* **Plain-text document sources**:
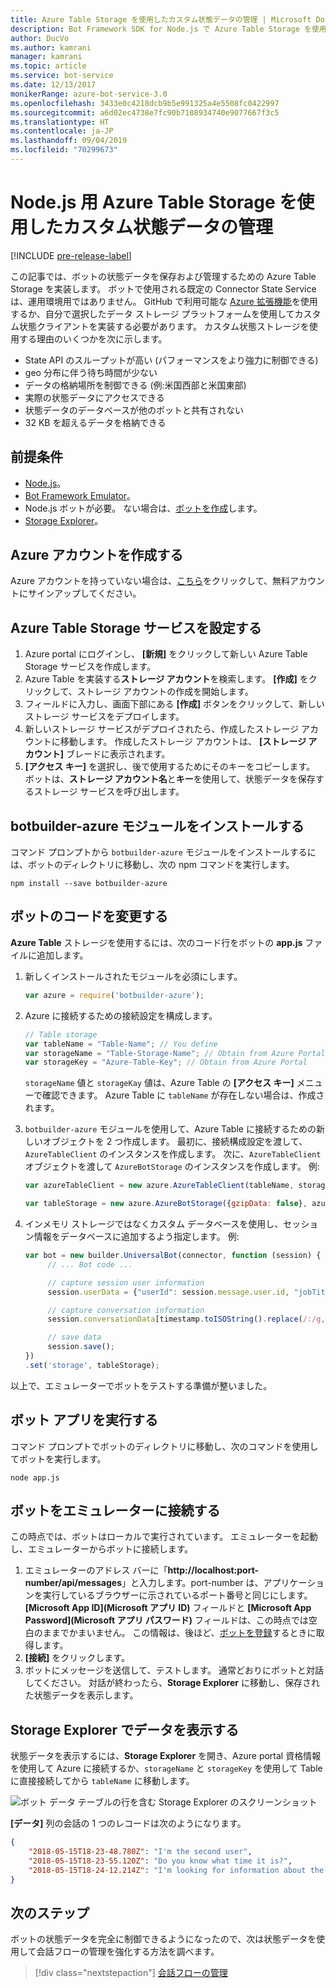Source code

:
 ```yaml
---
title: Azure Table Storage を使用したカスタム状態データの管理 | Microsoft Docs
description: Bot Framework SDK for Node.js で Azure Table Storage を使用して状態データを保存および取得する方法について取り上げます。
author: DucVo
ms.author: kamrani
manager: kamrani
ms.topic: article
ms.service: bot-service
ms.date: 12/13/2017
monikerRange: azure-bot-service-3.0
ms.openlocfilehash: 3433e0c4218dcb9b5e991325a4e5508fc0422997
ms.sourcegitcommit: a6d02ec4738e7fc90b7108934740e9077667f3c5
ms.translationtype: HT
ms.contentlocale: ja-JP
ms.lasthandoff: 09/04/2019
ms.locfileid: "70299673"
---
```

# <a name="manage-custom-state-data-with-azure-table-storage-for-nodejs"></a>Node.js 用 Azure Table Storage を使用したカスタム状態データの管理

[!INCLUDE [pre-release-label](../includes/pre-release-label-v3.md)]

この記事では、ボットの状態データを保存および管理するための Azure Table Storage を実装します。 ボットで使用される既定の Connector State Service は、運用環境用ではありません。 GitHub で利用可能な [Azure 拡張機能](https://www.npmjs.com/package/botbuilder-azure)を使用するか、自分で選択したデータ ストレージ プラットフォームを使用してカスタム状態クライアントを実装する必要があります。 カスタム状態ストレージを使用する理由のいくつかを次に示します。

- State API のスループットが高い (パフォーマンスをより強力に制御できる)
- geo 分布に伴う待ち時間が少ない
- データの格納場所を制御できる (例:米国西部と米国東部)
- 実際の状態データにアクセスできる
- 状態データのデータベースが他のボットと共有されない
- 32 KB を超えるデータを格納できる

## <a name="prerequisites"></a>前提条件

- [Node.js](https://nodejs.org/en/)。
- [Bot Framework Emulator](~/bot-service-debug-emulator.md)。
- Node.js ボットが必要。 ない場合は、[ボットを作成](bot-builder-nodejs-quickstart.md)します。 
- [Storage Explorer](http://storageexplorer.com/)。

## <a name="create-azure-account"></a>Azure アカウントを作成する
Azure アカウントを持っていない場合は、[こちら](https://azure.microsoft.com/free/)をクリックして、無料アカウントにサインアップしてください。

## <a name="set-up-the-azure-table-storage-service"></a>Azure Table Storage サービスを設定する
1. Azure portal にログインし、 **[新規]** をクリックして新しい Azure Table Storage サービスを作成します。 
2. Azure Table を実装する**ストレージ アカウント**を検索します。 **[作成]** をクリックして、ストレージ アカウントの作成を開始します。 
3. フィールドに入力し、画面下部にある **[作成]** ボタンをクリックして、新しいストレージ サービスをデプロイします。 
4. 新しいストレージ サービスがデプロイされたら、作成したストレージ アカウントに移動します。 作成したストレージ アカウントは、 **[ストレージ アカウント]** ブレードに表示されます。
4. **[アクセス キー]** を選択し、後で使用するためにそのキーをコピーします。 ボットは、**ストレージ アカウント名**と**キー**を使用して、状態データを保存するストレージ サービスを呼び出します。

## <a name="install-botbuilder-azure-module"></a>botbuilder-azure モジュールをインストールする

コマンド プロンプトから `botbuilder-azure` モジュールをインストールするには、ボットのディレクトリに移動し、次の npm コマンドを実行します。

```nodejs
npm install --save botbuilder-azure
```

## <a name="modify-your-bot-code"></a>ボットのコードを変更する

**Azure Table** ストレージを使用するには、次のコード行をボットの **app.js** ファイルに追加します。

1. 新しくインストールされたモジュールを必須にします。

   ```javascript
   var azure = require('botbuilder-azure'); 
   ```

2. Azure に接続するための接続設定を構成します。
   ```javascript
   // Table storage
   var tableName = "Table-Name"; // You define
   var storageName = "Table-Storage-Name"; // Obtain from Azure Portal
   var storageKey = "Azure-Table-Key"; // Obtain from Azure Portal
   ```
   `storageName` 値と `storageKay` 値は、Azure Table の **[アクセス キー]** メニューで確認できます。 Azure Table に `tableName` が存在しない場合は、作成されます。

3. `botbuilder-azure` モジュールを使用して、Azure Table に接続するための新しいオブジェクトを 2 つ作成します。 最初に、接続構成設定を渡して、`AzureTableClient` のインスタンスを作成します。 次に、`AzureTableClient` オブジェクトを渡して `AzureBotStorage` のインスタンスを作成します。 例:

   ```javascript
   var azureTableClient = new azure.AzureTableClient(tableName, storageName, storageKey);

   var tableStorage = new azure.AzureBotStorage({gzipData: false}, azureTableClient);
   ```

4. インメモリ ストレージではなくカスタム データベースを使用し、セッション情報をデータベースに追加するよう指定します。 例:

   ```javascript
   var bot = new builder.UniversalBot(connector, function (session) {
        // ... Bot code ...

        // capture session user information
        session.userData = {"userId": session.message.user.id, "jobTitle": "Senior Developer"};

        // capture conversation information  
        session.conversationData[timestamp.toISOString().replace(/:/g,"-")] = session.message.text;

        // save data
        session.save();
   })
   .set('storage', tableStorage);
   ```
以上で、エミュレーターでボットをテストする準備が整いました。

## <a name="run-your-bot-app"></a>ボット アプリを実行する

コマンド プロンプトでボットのディレクトリに移動し、次のコマンドを使用してボットを実行します。

```nodejs
node app.js
```

## <a name="connect-your-bot-to-the-emulator"></a>ボットをエミュレーターに接続する

この時点では、ボットはローカルで実行されています。 エミュレーターを起動し、エミュレーターからボットに接続します。

1. エミュレーターのアドレス バーに「<strong>http://localhost:port-number/api/messages</strong>」と入力します。port-number は、アプリケーションを実行しているブラウザーに示されているポート番号と同じにします。 <strong>[Microsoft App ID]\(Microsoft アプリ ID\)</strong> フィールドと <strong>[Microsoft App Password]\(Microsoft アプリ パスワード\)</strong> フィールドは、この時点では空白のままでかまいません。 この情報は、後ほど、[ボットを登録](~/bot-service-quickstart-registration.md)するときに取得します。
2. **[接続]** をクリックします。
3. ボットにメッセージを送信して、テストします。 通常どおりにボットと対話してください。 対話が終わったら、**Storage Explorer** に移動し、保存された状態データを表示します。

## <a name="view-data-in-storage-explorer"></a>Storage Explorer でデータを表示する

状態データを表示するには、**Storage Explorer** を開き、Azure portal 資格情報を使用して Azure に接続するか、`storageName` と `storageKey` を使用して Table に直接接続してから `tableName` に移動します。 

![ボット データ テーブルの行を含む Storage Explorer のスクリーンショット](~/media/bot-builder-nodejs-state-azure-table-storage/bot-builder-nodejs-state-azure-table-storage-query.png)

**[データ]** 列の会話の 1 つのレコードは次のようになります。

```JSON
{
    "2018-05-15T18-23-48.780Z": "I'm the second user",
    "2018-05-15T18-23-55.120Z": "Do you know what time it is?",
    "2018-05-15T18-24-12.214Z": "I'm looking for information about the new process."
}
```

## <a name="next-step"></a>次のステップ

ボットの状態データを完全に制御できるようになったので、次は状態データを使用して会話フローの管理を強化する方法を調べます。

> [!div class="nextstepaction"]
> [会話フローの管理](bot-builder-nodejs-dialog-manage-conversation-flow.md)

* **Your task**: Omit the images and transcribe all of the records above word for word.

* **Exercise solution**:
Source code

:
 ```yaml
---
title: Azure Table Storage を使用したカスタム状態データの管理 | Microsoft Docs
description: Bot Framework SDK for Node.js で Azure Table Storage を使用して状態データを保存および取得する方法について取り上げます。
author: DucVo
ms.author: kamrani
manager: kamrani
ms.topic: article
ms.service: bot-service
ms.date: 12/13/2017
monikerRange: azure-bot-service-3.0
ms.openlocfilehash: 3433e0c4218dcb9b5e991325a4e5508fc0422997
ms.sourcegitcommit: a6d02ec4738e7fc90b7108934740e9077667f3c5
ms.translationtype: HT
ms.contentlocale: ja-JP
ms.lasthandoff: 09/04/2019
ms.locfileid: "70299673"
---
```

# <a name="manage-custom-state-data-with-azure-table-storage-for-nodejs"></a>Node.js 用 Azure Table Storage を使用したカスタム状態データの管理

[!INCLUDE [pre-release-label](../includes/pre-release-label-v3.md)]

この記事では、ボットの状態データを保存および管理するための Azure Table Storage を実装します。 ボットで使用される既定の Connector State Service は、運用環境用ではありません。 GitHub で利用可能な [Azure 拡張機能](https://www.npmjs.com/package/botbuilder-azure)を使用するか、自分で選択したデータ ストレージ プラットフォームを使用してカスタム状態クライアントを実装する必要があります。 カスタム状態ストレージを使用する理由のいくつかを次に示します。

- State API のスループットが高い (パフォーマンスをより強力に制御できる)
- geo 分布に伴う待ち時間が少ない
- データの格納場所を制御できる (例:米国西部と米国東部)
- 実際の状態データにアクセスできる
- 状態データのデータベースが他のボットと共有されない
- 32 KB を超えるデータを格納できる

## <a name="prerequisites"></a>前提条件

- [Node.js](https://nodejs.org/en/)。
- [Bot Framework Emulator](~/bot-service-debug-emulator.md)。
- Node.js ボットが必要。 ない場合は、[ボットを作成](bot-builder-nodejs-quickstart.md)します。 
- [Storage Explorer](http://storageexplorer.com/)。

## <a name="create-azure-account"></a>Azure アカウントを作成する
Azure アカウントを持っていない場合は、[こちら](https://azure.microsoft.com/free/)をクリックして、無料アカウントにサインアップしてください。

## <a name="set-up-the-azure-table-storage-service"></a>Azure Table Storage サービスを設定する
1. Azure portal にログインし、 **[新規]** をクリックして新しい Azure Table Storage サービスを作成します。 
2. Azure Table を実装する**ストレージ アカウント**を検索します。 **[作成]** をクリックして、ストレージ アカウントの作成を開始します。 
3. フィールドに入力し、画面下部にある **[作成]** ボタンをクリックして、新しいストレージ サービスをデプロイします。 
4. 新しいストレージ サービスがデプロイされたら、作成したストレージ アカウントに移動します。 作成したストレージ アカウントは、 **[ストレージ アカウント]** ブレードに表示されます。
4. **[アクセス キー]** を選択し、後で使用するためにそのキーをコピーします。 ボットは、**ストレージ アカウント名**と**キー**を使用して、状態データを保存するストレージ サービスを呼び出します。

## <a name="install-botbuilder-azure-module"></a>botbuilder-azure モジュールをインストールする

コマンド プロンプトから `botbuilder-azure` モジュールをインストールするには、ボットのディレクトリに移動し、次の npm コマンドを実行します。

```nodejs
npm install --save botbuilder-azure
```

## <a name="modify-your-bot-code"></a>ボットのコードを変更する

**Azure Table** ストレージを使用するには、次のコード行をボットの **app.js** ファイルに追加します。

1. 新しくインストールされたモジュールを必須にします。

   ```javascript
   var azure = require('botbuilder-azure'); 
   ```

2. Azure に接続するための接続設定を構成します。
   ```javascript
   // Table storage
   var tableName = "Table-Name"; // You define
   var storageName = "Table-Storage-Name"; // Obtain from Azure Portal
   var storageKey = "Azure-Table-Key"; // Obtain from Azure Portal
   ```
   `storageName` 値と `storageKay` 値は、Azure Table の **[アクセス キー]** メニューで確認できます。 Azure Table に `tableName` が存在しない場合は、作成されます。

3. `botbuilder-azure` モジュールを使用して、Azure Table に接続するための新しいオブジェクトを 2 つ作成します。 最初に、接続構成設定を渡して、`AzureTableClient` のインスタンスを作成します。 次に、`AzureTableClient` オブジェクトを渡して `AzureBotStorage` のインスタンスを作成します。 例:

   ```javascript
   var azureTableClient = new azure.AzureTableClient(tableName, storageName, storageKey);

   var tableStorage = new azure.AzureBotStorage({gzipData: false}, azureTableClient);
   ```

4. インメモリ ストレージではなくカスタム データベースを使用し、セッション情報をデータベースに追加するよう指定します。 例:

   ```javascript
   var bot = new builder.UniversalBot(connector, function (session) {
        // ... Bot code ...

        // capture session user information
        session.userData = {"userId": session.message.user.id, "jobTitle": "Senior Developer"};

        // capture conversation information  
        session.conversationData[timestamp.toISOString().replace(/:/g,"-")] = session.message.text;

        // save data
        session.save();
   })
   .set('storage', tableStorage);
   ```
以上で、エミュレーターでボットをテストする準備が整いました。

## <a name="run-your-bot-app"></a>ボット アプリを実行する

コマンド プロンプトでボットのディレクトリに移動し、次のコマンドを使用してボットを実行します。

```nodejs
node app.js
```

## <a name="connect-your-bot-to-the-emulator"></a>ボットをエミュレーターに接続する

この時点では、ボットはローカルで実行されています。 エミュレーターを起動し、エミュレーターからボットに接続します。

1. エミュレーターのアドレス バーに「<strong>http://localhost:port-number/api/messages</strong>」と入力します。port-number は、アプリケーションを実行しているブラウザーに示されているポート番号と同じにします。 <strong>[Microsoft App ID]\(Microsoft アプリ ID\)</strong> フィールドと <strong>[Microsoft App Password]\(Microsoft アプリ パスワード\)</strong> フィールドは、この時点では空白のままでかまいません。 この情報は、後ほど、[ボットを登録](~/bot-service-quickstart-registration.md)するときに取得します。
2. **[接続]** をクリックします。
3. ボットにメッセージを送信して、テストします。 通常どおりにボットと対話してください。 対話が終わったら、**Storage Explorer** に移動し、保存された状態データを表示します。

## <a name="view-data-in-storage-explorer"></a>Storage Explorer でデータを表示する

状態データを表示するには、**Storage Explorer** を開き、Azure portal 資格情報を使用して Azure に接続するか、`storageName` と `storageKey` を使用して Table に直接接続してから `tableName` に移動します。 

![ボット データ テーブルの行を含む Storage Explorer のスクリーンショット](~/media/bot-builder-nodejs-state-azure-table-storage/bot-builder-nodejs-state-azure-table-storage-query.png)

**[データ]** 列の会話の 1 つのレコードは次のようになります。

```JSON
{
    "2018-05-15T18-23-48.780Z": "I'm the second user",
    "2018-05-15T18-23-55.120Z": "Do you know what time it is?",
    "2018-05-15T18-24-12.214Z": "I'm looking for information about the new process."
}
```

## <a name="next-step"></a>次のステップ

ボットの状態データを完全に制御できるようになったので、次は状態データを使用して会話フローの管理を強化する方法を調べます。

> [!div class="nextstepaction"]
> [会話フローの管理](bot-builder-nodejs-dialog-manage-conversation-flow.md)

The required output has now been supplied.